### [Your instructions]
Take the entries below and print only the lines from the one with "- Vite, Typescript, React 19" through the one with "in React components", exactly as they stand, both ends included.

[Records contained in a dataset]
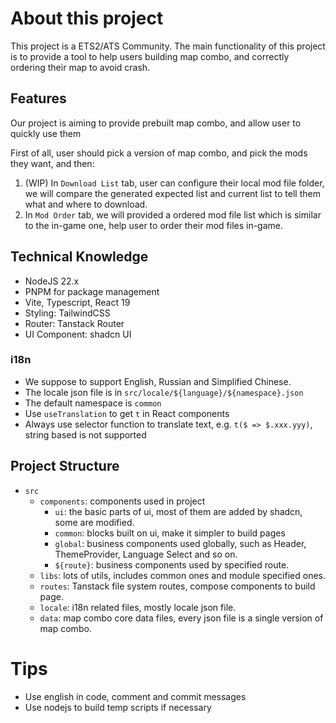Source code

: # About this project

This project is a ETS2/ATS Community. The main functionality of this project is to provide a tool to help users building map combo, and correctly ordering their map to avoid crash.

## Features
Our project is aiming to provide prebuilt map combo, and allow user to quickly use them

First of all, user should pick a version of map combo, and pick the mods they want, and then:

1. (WIP) In `Download List` tab, user can configure their local mod file folder, we will compare the generated expected list and current list to tell them what and where to download.
2. In `Mod Order` tab, we will provided a ordered mod file list which is similar to the in-game one, help user to order their mod files in-game.

## Technical Knowledge

- NodeJS 22.x
- PNPM for package management
- Vite, Typescript, React 19
- Styling: TailwindCSS
- Router: Tanstack Router
- UI Component: shadcn UI


### i18n
- We suppose to support English, Russian and Simplified Chinese.
- The locale json file is in `src/locale/${language}/${namespace}.json`
- The default namespace is `common`
- Use `useTranslation` to get `t` in React components
- Always use selector function to translate text, e.g. `t($ => $.xxx.yyy)`, string based is not supported

## Project Structure
- `src`
  - `components`: components used in project
    - `ui`: the basic parts of ui, most of them are added by shadcn, some are modified.
    - `common`: blocks built on ui, make it simpler to build pages
    - `global`: business components used globally, such as Header, ThemeProvider, Language Select and so on.
    - `${route}`: business components used by specified route.
  - `libs`: lots of utils, includes common ones and module specified ones.
  - `routes`: Tanstack file system routes, compose components to build page.
  - `locale`: i18n related files, mostly locale json file.
  - `data`: map combo core data files, every json file is a single version of map combo.

# Tips

- Use english in code, comment and commit messages
- Use nodejs to build temp scripts if necessary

### [Task response]
- Vite, Typescript, React 19
- Styling: TailwindCSS
- Router: Tanstack Router
- UI Component: shadcn UI


### i18n
- We suppose to support English, Russian and Simplified Chinese.
- The locale json file is in `src/locale/${language}/${namespace}.json`
- The default namespace is `common`
- Use `useTranslation` to get `t` in React components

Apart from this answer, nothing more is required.